(Plain-text document sources)
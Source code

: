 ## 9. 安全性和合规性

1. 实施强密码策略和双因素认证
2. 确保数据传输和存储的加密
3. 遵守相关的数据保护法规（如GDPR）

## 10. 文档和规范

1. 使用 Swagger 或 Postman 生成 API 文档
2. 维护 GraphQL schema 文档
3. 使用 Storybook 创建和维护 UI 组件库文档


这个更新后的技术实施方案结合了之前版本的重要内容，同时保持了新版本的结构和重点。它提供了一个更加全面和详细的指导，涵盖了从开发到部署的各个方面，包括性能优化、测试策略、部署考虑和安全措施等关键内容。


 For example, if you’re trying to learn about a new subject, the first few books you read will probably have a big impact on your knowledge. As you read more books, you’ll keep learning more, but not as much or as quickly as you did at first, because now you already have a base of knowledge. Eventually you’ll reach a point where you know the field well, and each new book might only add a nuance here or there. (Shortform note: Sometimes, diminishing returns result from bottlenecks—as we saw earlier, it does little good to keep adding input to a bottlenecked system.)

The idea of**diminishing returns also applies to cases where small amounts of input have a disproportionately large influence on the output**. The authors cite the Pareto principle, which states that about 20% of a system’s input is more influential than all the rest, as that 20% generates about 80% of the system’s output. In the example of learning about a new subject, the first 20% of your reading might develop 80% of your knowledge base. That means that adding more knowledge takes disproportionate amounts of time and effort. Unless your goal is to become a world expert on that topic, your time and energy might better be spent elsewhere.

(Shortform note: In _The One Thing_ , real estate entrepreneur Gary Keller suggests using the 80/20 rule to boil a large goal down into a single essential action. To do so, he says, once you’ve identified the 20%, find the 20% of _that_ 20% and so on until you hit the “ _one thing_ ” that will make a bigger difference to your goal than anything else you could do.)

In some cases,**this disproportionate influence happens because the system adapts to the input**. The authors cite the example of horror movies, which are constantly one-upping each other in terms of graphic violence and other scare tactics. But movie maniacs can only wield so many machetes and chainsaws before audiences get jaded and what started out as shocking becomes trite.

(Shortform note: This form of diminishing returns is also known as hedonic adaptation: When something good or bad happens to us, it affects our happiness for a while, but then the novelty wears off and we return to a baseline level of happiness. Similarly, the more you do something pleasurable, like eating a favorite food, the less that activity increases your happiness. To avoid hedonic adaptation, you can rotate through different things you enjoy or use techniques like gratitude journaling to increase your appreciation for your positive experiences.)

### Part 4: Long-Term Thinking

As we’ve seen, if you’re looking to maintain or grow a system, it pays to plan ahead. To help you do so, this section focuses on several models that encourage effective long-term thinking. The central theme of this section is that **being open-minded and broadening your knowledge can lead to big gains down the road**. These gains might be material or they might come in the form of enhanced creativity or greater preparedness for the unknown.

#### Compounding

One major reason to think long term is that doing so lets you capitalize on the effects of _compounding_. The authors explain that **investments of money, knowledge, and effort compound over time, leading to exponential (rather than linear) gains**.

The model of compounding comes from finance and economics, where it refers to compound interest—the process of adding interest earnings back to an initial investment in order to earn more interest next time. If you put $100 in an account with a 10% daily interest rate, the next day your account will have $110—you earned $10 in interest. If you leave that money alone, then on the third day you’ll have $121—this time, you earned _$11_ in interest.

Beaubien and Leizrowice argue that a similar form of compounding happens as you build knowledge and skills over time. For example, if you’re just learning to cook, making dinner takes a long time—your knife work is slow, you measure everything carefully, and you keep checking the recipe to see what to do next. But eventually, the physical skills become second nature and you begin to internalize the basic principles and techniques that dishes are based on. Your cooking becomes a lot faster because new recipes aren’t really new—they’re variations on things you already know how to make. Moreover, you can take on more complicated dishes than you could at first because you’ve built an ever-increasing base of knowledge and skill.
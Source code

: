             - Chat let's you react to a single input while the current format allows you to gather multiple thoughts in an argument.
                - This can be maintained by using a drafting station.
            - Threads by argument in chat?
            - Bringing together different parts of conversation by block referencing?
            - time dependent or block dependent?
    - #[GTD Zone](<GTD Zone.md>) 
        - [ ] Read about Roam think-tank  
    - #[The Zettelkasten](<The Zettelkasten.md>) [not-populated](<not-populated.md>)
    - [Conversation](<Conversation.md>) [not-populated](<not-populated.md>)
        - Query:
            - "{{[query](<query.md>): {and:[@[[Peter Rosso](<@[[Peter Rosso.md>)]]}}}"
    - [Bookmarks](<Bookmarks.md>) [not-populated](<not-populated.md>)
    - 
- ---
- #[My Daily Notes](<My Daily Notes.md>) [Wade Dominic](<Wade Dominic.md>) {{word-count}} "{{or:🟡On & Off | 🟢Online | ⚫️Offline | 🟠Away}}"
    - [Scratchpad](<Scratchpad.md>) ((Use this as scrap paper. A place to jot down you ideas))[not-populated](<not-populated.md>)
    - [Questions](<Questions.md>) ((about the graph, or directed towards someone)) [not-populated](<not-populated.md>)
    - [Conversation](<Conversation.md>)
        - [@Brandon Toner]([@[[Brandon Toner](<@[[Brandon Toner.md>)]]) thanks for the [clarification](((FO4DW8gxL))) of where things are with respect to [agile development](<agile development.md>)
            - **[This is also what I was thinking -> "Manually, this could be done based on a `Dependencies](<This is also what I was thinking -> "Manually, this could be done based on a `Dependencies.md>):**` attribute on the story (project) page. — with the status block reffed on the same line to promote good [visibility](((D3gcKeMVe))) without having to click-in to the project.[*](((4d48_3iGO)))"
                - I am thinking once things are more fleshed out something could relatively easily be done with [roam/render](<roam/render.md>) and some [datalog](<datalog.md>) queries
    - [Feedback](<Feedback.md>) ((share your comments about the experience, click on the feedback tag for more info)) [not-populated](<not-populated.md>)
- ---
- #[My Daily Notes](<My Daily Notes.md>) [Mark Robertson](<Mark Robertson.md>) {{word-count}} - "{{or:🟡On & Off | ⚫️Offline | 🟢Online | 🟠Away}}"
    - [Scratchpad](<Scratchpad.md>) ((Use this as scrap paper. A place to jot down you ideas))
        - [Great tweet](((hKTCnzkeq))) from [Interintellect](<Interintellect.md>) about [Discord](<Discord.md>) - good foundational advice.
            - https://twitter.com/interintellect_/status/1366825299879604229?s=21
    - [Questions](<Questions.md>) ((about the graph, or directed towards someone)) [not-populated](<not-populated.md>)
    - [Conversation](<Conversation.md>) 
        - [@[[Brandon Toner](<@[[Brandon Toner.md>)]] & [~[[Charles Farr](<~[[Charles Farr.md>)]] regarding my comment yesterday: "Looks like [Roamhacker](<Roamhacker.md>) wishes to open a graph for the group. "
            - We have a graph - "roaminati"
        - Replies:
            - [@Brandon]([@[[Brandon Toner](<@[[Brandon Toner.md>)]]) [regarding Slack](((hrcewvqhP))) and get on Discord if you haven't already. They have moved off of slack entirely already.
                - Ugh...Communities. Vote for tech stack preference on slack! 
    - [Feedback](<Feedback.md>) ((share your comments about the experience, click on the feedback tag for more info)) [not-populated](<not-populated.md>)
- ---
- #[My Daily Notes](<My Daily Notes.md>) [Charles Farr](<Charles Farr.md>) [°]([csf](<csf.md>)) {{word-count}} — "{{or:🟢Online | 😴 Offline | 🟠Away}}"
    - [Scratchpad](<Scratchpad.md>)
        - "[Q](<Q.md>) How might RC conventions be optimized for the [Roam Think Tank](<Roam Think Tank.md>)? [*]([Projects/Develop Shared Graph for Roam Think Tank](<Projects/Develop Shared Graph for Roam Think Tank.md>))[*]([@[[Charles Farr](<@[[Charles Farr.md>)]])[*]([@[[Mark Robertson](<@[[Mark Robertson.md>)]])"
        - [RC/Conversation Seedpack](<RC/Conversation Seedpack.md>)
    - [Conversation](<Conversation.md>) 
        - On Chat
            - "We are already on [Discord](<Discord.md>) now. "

- _About this exercise_:
Set down each line exactly as it appears in the data.

- _Result for this task_:
Source code

: ## 9. 安全性和合规性

1. 实施强密码策略和双因素认证
2. 确保数据传输和存储的加密
3. 遵守相关的数据保护法规（如GDPR）

## 10. 文档和规范

1. 使用 Swagger 或 Postman 生成 API 文档
2. 维护 GraphQL schema 文档
3. 使用 Storybook 创建和维护 UI 组件库文档


这个更新后的技术实施方案结合了之前版本的重要内容，同时保持了新版本的结构和重点。它提供了一个更加全面和详细的指导，涵盖了从开发到部署的各个方面，包括性能优化、测试策略、部署考虑和安全措施等关键内容。


 For example, if you’re trying to learn about a new subject, the first few books you read will probably have a big impact on your knowledge. As you read more books, you’ll keep learning more, but not as much or as quickly as you did at first, because now you already have a base of knowledge. Eventually you’ll reach a point where you know the field well, and each new book might only add a nuance here or there. (Shortform note: Sometimes, diminishing returns result from bottlenecks—as we saw earlier, it does little good to keep adding input to a bottlenecked system.)

The idea of**diminishing returns also applies to cases where small amounts of input have a disproportionately large influence on the output**. The authors cite the Pareto principle, which states that about 20% of a system’s input is more influential than all the rest, as that 20% generates about 80% of the system’s output. In the example of learning about a new subject, the first 20% of your reading might develop 80% of your knowledge base. That means that adding more knowledge takes disproportionate amounts of time and effort. Unless your goal is to become a world expert on that topic, your time and energy might better be spent elsewhere.

(Shortform note: In _The One Thing_ , real estate entrepreneur Gary Keller suggests using the 80/20 rule to boil a large goal down into a single essential action. To do so, he says, once you’ve identified the 20%, find the 20% of _that_ 20% and so on until you hit the “ _one thing_ ” that will make a bigger difference to your goal than anything else you could do.)

In some cases,**this disproportionate influence happens because the system adapts to the input**. The authors cite the example of horror movies, which are constantly one-upping each other in terms of graphic violence and other scare tactics. But movie maniacs can only wield so many machetes and chainsaws before audiences get jaded and what started out as shocking becomes trite.

(Shortform note: This form of diminishing returns is also known as hedonic adaptation: When something good or bad happens to us, it affects our happiness for a while, but then the novelty wears off and we return to a baseline level of happiness. Similarly, the more you do something pleasurable, like eating a favorite food, the less that activity increases your happiness. To avoid hedonic adaptation, you can rotate through different things you enjoy or use techniques like gratitude journaling to increase your appreciation for your positive experiences.)

### Part 4: Long-Term Thinking

As we’ve seen, if you’re looking to maintain or grow a system, it pays to plan ahead. To help you do so, this section focuses on several models that encourage effective long-term thinking. The central theme of this section is that **being open-minded and broadening your knowledge can lead to big gains down the road**. These gains might be material or they might come in the form of enhanced creativity or greater preparedness for the unknown.

#### Compounding

One major reason to think long term is that doing so lets you capitalize on the effects of _compounding_. The authors explain that **investments of money, knowledge, and effort compound over time, leading to exponential (rather than linear) gains**.

The model of compounding comes from finance and economics, where it refers to compound interest—the process of adding interest earnings back to an initial investment in order to earn more interest next time. If you put $100 in an account with a 10% daily interest rate, the next day your account will have $110—you earned $10 in interest. If you leave that money alone, then on the third day you’ll have $121—this time, you earned _$11_ in interest.

Beaubien and Leizrowice argue that a similar form of compounding happens as you build knowledge and skills over time. For example, if you’re just learning to cook, making dinner takes a long time—your knife work is slow, you measure everything carefully, and you keep checking the recipe to see what to do next. But eventually, the physical skills become second nature and you begin to internalize the basic principles and techniques that dishes are based on. Your cooking becomes a lot faster because new recipes aren’t really new—they’re variations on things you already know how to make. Moreover, you can take on more complicated dishes than you could at first because you’ve built an ever-increasing base of knowledge and skill.
Source code

:             - Chat let's you react to a single input while the current format allows you to gather multiple thoughts in an argument.
                - This can be maintained by using a drafting station.
            - Threads by argument in chat?
            - Bringing together different parts of conversation by block referencing?
            - time dependent or block dependent?
    - #[GTD Zone](<GTD Zone.md>) 
        - [ ] Read about Roam think-tank  
    - #[The Zettelkasten](<The Zettelkasten.md>) [not-populated](<not-populated.md>)
    - [Conversation](<Conversation.md>) [not-populated](<not-populated.md>)
        - Query:
            - "{{[query](<query.md>): {and:[@[[Peter Rosso](<@[[Peter Rosso.md>)]]}}}"
    - [Bookmarks](<Bookmarks.md>) [not-populated](<not-populated.md>)
    - 
- ---
- #[My Daily Notes](<My Daily Notes.md>) [Wade Dominic](<Wade Dominic.md>) {{word-count}} "{{or:🟡On & Off | 🟢Online | ⚫️Offline | 🟠Away}}"
    - [Scratchpad](<Scratchpad.md>) ((Use this as scrap paper. A place to jot down you ideas))[not-populated](<not-populated.md>)
    - [Questions](<Questions.md>) ((about the graph, or directed towards someone)) [not-populated](<not-populated.md>)
    - [Conversation](<Conversation.md>)
        - [@Brandon Toner]([@[[Brandon Toner](<@[[Brandon Toner.md>)]]) thanks for the [clarification](((FO4DW8gxL))) of where things are with respect to [agile development](<agile development.md>)
            - **[This is also what I was thinking -> "Manually, this could be done based on a `Dependencies](<This is also what I was thinking -> "Manually, this could be done based on a `Dependencies.md>):**` attribute on the story (project) page. — with the status block reffed on the same line to promote good [visibility](((D3gcKeMVe))) without having to click-in to the project.[*](((4d48_3iGO)))"
                - I am thinking once things are more fleshed out something could relatively easily be done with [roam/render](<roam/render.md>) and some [datalog](<datalog.md>) queries
    - [Feedback](<Feedback.md>) ((share your comments about the experience, click on the feedback tag for more info)) [not-populated](<not-populated.md>)
- ---
- #[My Daily Notes](<My Daily Notes.md>) [Mark Robertson](<Mark Robertson.md>) {{word-count}} - "{{or:🟡On & Off | ⚫️Offline | 🟢Online | 🟠Away}}"
    - [Scratchpad](<Scratchpad.md>) ((Use this as scrap paper. A place to jot down you ideas))
        - [Great tweet](((hKTCnzkeq))) from [Interintellect](<Interintellect.md>) about [Discord](<Discord.md>) - good foundational advice.
            - https://twitter.com/interintellect_/status/1366825299879604229?s=21
    - [Questions](<Questions.md>) ((about the graph, or directed towards someone)) [not-populated](<not-populated.md>)
    - [Conversation](<Conversation.md>) 
        - [@[[Brandon Toner](<@[[Brandon Toner.md>)]] & [~[[Charles Farr](<~[[Charles Farr.md>)]] regarding my comment yesterday: "Looks like [Roamhacker](<Roamhacker.md>) wishes to open a graph for the group. "
            - We have a graph - "roaminati"
        - Replies:
            - [@Brandon]([@[[Brandon Toner](<@[[Brandon Toner.md>)]]) [regarding Slack](((hrcewvqhP))) and get on Discord if you haven't already. They have moved off of slack entirely already.
                - Ugh...Communities. Vote for tech stack preference on slack! 
    - [Feedback](<Feedback.md>) ((share your comments about the experience, click on the feedback tag for more info)) [not-populated](<not-populated.md>)
- ---
- #[My Daily Notes](<My Daily Notes.md>) [Charles Farr](<Charles Farr.md>) [°]([csf](<csf.md>)) {{word-count}} — "{{or:🟢Online | 😴 Offline | 🟠Away}}"
    - [Scratchpad](<Scratchpad.md>)
        - "[Q](<Q.md>) How might RC conventions be optimized for the [Roam Think Tank](<Roam Think Tank.md>)? [*]([Projects/Develop Shared Graph for Roam Think Tank](<Projects/Develop Shared Graph for Roam Think Tank.md>))[*]([@[[Charles Farr](<@[[Charles Farr.md>)]])[*]([@[[Mark Robertson](<@[[Mark Robertson.md>)]])"
        - [RC/Conversation Seedpack](<RC/Conversation Seedpack.md>)
    - [Conversation](<Conversation.md>) 
        - On Chat
            - "We are already on [Discord](<Discord.md>) now. "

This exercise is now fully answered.